Terry Lilley was born in Southern California and learned to surf, dive and fish from his father at an early age of six. Terry loved nature and started collecting snakes, lizards, hawks, falcons and owls and by age 15 had a collection of over 300 wild animals. He carried his hobbies onto college where he graduated in the field of Biological Sciences and Endangered Species Management. 
During college Terry became a professional surfer and started to travel the world surfing, diving and studying reptiles and marine life. He then started the first ever captive breeding center for rare and endangered reptiles called Central Coast Reptile Research Center and a public display called Reptile World. Mr Lilley was the first to learn how to captive breed over 75 reptile species and he produced over 75,000 babies that went to zoos worldwide and universities and we used to release them back into the wild to save rare species from going extinct. 
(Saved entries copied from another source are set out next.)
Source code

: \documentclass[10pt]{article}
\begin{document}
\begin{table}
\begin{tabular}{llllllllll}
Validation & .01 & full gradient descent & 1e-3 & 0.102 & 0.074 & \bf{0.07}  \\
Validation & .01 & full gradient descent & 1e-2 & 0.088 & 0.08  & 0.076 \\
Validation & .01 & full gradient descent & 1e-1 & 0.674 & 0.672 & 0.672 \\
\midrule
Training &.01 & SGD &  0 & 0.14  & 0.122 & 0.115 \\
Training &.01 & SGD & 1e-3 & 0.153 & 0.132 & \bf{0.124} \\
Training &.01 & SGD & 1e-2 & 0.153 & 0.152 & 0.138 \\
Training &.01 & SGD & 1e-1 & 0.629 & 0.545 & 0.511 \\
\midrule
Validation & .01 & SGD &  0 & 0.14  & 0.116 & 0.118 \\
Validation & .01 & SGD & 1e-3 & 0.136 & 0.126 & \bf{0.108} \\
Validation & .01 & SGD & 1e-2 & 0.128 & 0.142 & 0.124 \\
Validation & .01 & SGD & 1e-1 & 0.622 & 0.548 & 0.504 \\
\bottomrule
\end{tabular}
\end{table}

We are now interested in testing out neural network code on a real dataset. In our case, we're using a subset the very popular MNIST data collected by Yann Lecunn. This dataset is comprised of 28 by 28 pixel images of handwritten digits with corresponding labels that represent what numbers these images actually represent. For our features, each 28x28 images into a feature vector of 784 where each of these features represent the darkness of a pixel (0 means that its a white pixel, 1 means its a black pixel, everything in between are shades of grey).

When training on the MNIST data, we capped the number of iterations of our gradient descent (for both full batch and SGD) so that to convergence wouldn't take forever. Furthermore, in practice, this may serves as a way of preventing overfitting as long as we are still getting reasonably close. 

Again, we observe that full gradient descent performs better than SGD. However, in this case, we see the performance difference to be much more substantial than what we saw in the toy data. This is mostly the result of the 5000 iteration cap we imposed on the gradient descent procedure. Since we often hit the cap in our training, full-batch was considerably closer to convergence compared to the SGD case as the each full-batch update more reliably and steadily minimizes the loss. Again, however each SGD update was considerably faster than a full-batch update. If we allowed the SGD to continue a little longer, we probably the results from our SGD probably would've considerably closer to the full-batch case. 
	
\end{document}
His huge reptile collection consisted of over 3,000 specimens from giant pythons, monitor lizards, huge land iguanas, Austrian frilled lizards, albino snakes to geckos that were even thought to be extinct at the time. His captive breeding successes were featured in over 300 news and magazine articles and were in TV shows from National Geographic to the Crocodile Hunter and several major Hollywood movies. 
In 1999 Mr Lilley sold his captive breeding center and resumed his world wide travels studying coral reefs and marine life and started his underwater educational movie series for school education. Currently Mr Lilley has one of the largest libraries of underwater marine life movies consisting of over 4,000 hours of video he has shot in Hawaii, California, Palau, Mexico, The Philippines, Indonesia, The Bahamas, the Caribbean and The Galapagos Islands. This massive underwater movie production is being used to educate kids in school worldwide and the general public through social media and TV shows. 
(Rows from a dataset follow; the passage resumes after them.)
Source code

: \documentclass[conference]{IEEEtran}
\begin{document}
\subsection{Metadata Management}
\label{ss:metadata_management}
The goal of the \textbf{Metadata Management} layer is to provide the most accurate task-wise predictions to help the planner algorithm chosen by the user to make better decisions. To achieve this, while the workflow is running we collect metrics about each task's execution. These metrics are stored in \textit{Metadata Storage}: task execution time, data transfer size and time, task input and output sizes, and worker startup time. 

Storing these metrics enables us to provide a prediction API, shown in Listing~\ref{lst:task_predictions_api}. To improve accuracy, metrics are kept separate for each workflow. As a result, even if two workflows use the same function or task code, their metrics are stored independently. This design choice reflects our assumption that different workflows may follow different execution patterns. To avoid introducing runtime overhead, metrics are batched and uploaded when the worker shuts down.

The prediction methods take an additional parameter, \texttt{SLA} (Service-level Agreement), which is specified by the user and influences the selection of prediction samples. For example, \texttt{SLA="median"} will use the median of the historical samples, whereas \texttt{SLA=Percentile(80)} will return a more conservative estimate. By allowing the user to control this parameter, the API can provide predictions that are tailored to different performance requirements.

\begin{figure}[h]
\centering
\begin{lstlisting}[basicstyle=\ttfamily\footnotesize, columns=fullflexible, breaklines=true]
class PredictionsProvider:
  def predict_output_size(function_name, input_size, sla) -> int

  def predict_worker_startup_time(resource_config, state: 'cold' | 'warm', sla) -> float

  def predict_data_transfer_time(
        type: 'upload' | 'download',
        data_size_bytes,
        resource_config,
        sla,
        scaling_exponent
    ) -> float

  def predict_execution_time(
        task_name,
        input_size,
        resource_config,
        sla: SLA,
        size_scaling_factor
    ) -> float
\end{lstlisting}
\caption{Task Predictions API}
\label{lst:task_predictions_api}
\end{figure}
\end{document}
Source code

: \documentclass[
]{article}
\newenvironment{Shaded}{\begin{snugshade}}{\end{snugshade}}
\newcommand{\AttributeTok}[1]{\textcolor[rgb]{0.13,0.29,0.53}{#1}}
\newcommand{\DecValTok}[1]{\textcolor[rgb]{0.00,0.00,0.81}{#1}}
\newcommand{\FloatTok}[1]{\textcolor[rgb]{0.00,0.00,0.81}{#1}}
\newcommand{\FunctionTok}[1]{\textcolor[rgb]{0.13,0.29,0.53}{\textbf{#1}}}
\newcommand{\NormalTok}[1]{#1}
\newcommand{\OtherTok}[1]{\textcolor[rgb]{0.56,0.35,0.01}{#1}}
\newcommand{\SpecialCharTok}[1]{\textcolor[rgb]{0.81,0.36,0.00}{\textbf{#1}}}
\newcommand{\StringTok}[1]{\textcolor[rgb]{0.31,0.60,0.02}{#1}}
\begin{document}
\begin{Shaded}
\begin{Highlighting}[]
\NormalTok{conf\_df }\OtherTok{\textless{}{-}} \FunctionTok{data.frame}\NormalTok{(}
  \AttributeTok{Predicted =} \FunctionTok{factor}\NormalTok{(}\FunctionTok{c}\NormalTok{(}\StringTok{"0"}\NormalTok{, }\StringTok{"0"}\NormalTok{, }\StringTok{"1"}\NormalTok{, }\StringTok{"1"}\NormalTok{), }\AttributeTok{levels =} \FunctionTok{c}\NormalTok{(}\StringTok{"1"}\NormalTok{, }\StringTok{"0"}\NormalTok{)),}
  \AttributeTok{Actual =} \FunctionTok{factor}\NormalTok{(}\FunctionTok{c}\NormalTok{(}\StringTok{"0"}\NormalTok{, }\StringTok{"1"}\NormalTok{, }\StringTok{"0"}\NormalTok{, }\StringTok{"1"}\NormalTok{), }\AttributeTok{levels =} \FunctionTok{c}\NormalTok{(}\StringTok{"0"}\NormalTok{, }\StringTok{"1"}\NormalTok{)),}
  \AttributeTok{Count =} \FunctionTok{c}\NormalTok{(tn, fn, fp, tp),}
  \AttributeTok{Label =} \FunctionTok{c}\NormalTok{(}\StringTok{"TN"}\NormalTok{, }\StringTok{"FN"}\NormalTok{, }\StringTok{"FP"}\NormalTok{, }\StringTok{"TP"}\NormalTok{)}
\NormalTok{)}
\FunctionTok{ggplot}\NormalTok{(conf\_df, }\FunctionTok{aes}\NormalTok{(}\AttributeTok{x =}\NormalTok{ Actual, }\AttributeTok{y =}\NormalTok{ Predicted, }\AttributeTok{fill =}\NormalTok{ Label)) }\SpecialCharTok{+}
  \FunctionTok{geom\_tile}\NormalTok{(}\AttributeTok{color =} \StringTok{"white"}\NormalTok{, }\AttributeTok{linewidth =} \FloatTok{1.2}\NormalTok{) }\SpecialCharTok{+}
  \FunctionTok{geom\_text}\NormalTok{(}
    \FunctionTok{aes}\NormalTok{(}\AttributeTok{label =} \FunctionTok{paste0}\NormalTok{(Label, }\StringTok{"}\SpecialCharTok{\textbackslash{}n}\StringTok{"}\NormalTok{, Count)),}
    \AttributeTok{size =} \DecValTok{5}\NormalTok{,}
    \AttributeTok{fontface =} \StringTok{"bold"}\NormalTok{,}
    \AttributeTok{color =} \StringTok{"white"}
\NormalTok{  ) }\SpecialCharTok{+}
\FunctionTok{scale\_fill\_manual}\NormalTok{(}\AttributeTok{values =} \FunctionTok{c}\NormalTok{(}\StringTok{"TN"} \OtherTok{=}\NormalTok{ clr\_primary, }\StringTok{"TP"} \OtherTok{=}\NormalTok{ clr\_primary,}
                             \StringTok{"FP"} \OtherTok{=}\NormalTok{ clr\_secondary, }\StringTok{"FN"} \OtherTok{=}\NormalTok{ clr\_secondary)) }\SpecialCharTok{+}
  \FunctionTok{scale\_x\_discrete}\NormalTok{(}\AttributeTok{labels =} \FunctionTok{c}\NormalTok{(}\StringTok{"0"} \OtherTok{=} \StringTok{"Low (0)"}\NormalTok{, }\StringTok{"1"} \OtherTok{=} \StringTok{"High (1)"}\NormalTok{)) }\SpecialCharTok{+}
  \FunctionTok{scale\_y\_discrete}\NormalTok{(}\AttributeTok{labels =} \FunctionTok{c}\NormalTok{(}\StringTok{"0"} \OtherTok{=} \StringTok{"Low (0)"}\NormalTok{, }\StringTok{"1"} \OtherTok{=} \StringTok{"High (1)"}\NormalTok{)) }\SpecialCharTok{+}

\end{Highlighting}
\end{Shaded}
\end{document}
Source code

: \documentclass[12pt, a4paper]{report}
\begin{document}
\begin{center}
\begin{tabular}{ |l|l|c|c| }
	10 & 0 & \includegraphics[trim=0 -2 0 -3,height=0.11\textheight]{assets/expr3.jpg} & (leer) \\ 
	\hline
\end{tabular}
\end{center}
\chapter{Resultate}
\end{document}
Mr Lilley is also working extensively with the scientific community doing coral reef studies which include one of the first ever world wide coral disease research programs. He has worked with NOAA, the USGS, University Of Hawaii, State Of Hawaii, Reef Check, Surfrider Foundation, Reef Guardians Hawaii, Eyes Of The Reef, Hawaiian TV News Stations and many other scientific institutions. 
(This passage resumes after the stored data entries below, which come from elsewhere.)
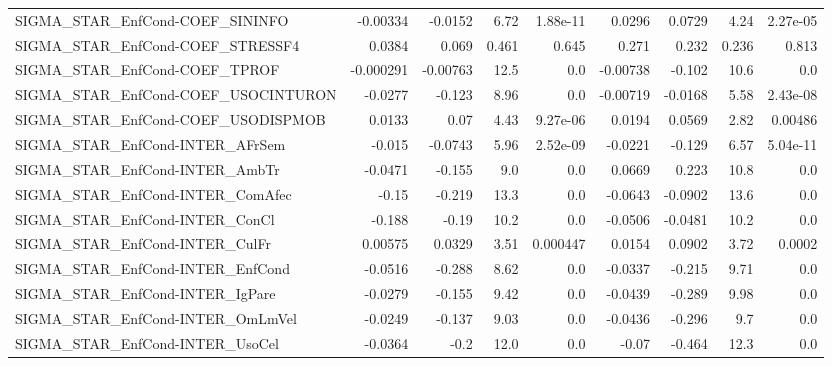 \begin{tabular}{lrrrrrrrr}
SIGMA\_STAR\_EnfCond-COEF\_SININFO       &    -0.00334 &      -0.0152 &     6.72 & 1.88e-11 &     0.0296 &      0.0729 &         4.24 &      2.27e-05 \\
SIGMA\_STAR\_EnfCond-COEF\_STRESSF4      &      0.0384 &        0.069 &    0.461 &    0.645 &      0.271 &       0.232 &        0.236 &         0.813 \\
SIGMA\_STAR\_EnfCond-COEF\_TPROF         &   -0.000291 &     -0.00763 &     12.5 &      0.0 &   -0.00738 &      -0.102 &         10.6 &           0.0 \\
SIGMA\_STAR\_EnfCond-COEF\_USOCINTURON   &     -0.0277 &       -0.123 &     8.96 &      0.0 &   -0.00719 &     -0.0168 &         5.58 &      2.43e-08 \\
SIGMA\_STAR\_EnfCond-COEF\_USODISPMOB    &      0.0133 &         0.07 &     4.43 & 9.27e-06 &     0.0194 &      0.0569 &         2.82 &       0.00486 \\
SIGMA\_STAR\_EnfCond-INTER\_AFrSem       &      -0.015 &      -0.0743 &     5.96 & 2.52e-09 &    -0.0221 &      -0.129 &         6.57 &      5.04e-11 \\
SIGMA\_STAR\_EnfCond-INTER\_AmbTr        &     -0.0471 &       -0.155 &      9.0 &      0.0 &     0.0669 &       0.223 &         10.8 &           0.0 \\
SIGMA\_STAR\_EnfCond-INTER\_ComAfec      &       -0.15 &       -0.219 &     13.3 &      0.0 &    -0.0643 &     -0.0902 &         13.6 &           0.0 \\
SIGMA\_STAR\_EnfCond-INTER\_ConCl        &      -0.188 &        -0.19 &     10.2 &      0.0 &    -0.0506 &     -0.0481 &         10.2 &           0.0 \\
SIGMA\_STAR\_EnfCond-INTER\_CulFr        &     0.00575 &       0.0329 &     3.51 & 0.000447 &     0.0154 &      0.0902 &         3.72 &        0.0002 \\
SIGMA\_STAR\_EnfCond-INTER\_EnfCond      &     -0.0516 &       -0.288 &     8.62 &      0.0 &    -0.0337 &      -0.215 &         9.71 &           0.0 \\
SIGMA\_STAR\_EnfCond-INTER\_IgPare       &     -0.0279 &       -0.155 &     9.42 &      0.0 &    -0.0439 &      -0.289 &         9.98 &           0.0 \\
SIGMA\_STAR\_EnfCond-INTER\_OmLmVel      &     -0.0249 &       -0.137 &     9.03 &      0.0 &    -0.0436 &      -0.296 &          9.7 &           0.0 \\
SIGMA\_STAR\_EnfCond-INTER\_UsoCel       &     -0.0364 &         -0.2 &     12.0 &      0.0 &      -0.07 &      -0.464 &         12.3 &           0.0 \\

\end{tabular}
Currently Mr Lilley is doing an ongoing yearly TV show about shark behaviour on National Geographic Go Wild and a weekly newspaper column about marine life in the Garden Island News in Kauai. He is also finishing up a major online marine science program here in Hawaii and a professional surfing movie to be used to educate Hawaiian school kids about the relationship between the surf, coral reef, marine life and beaches.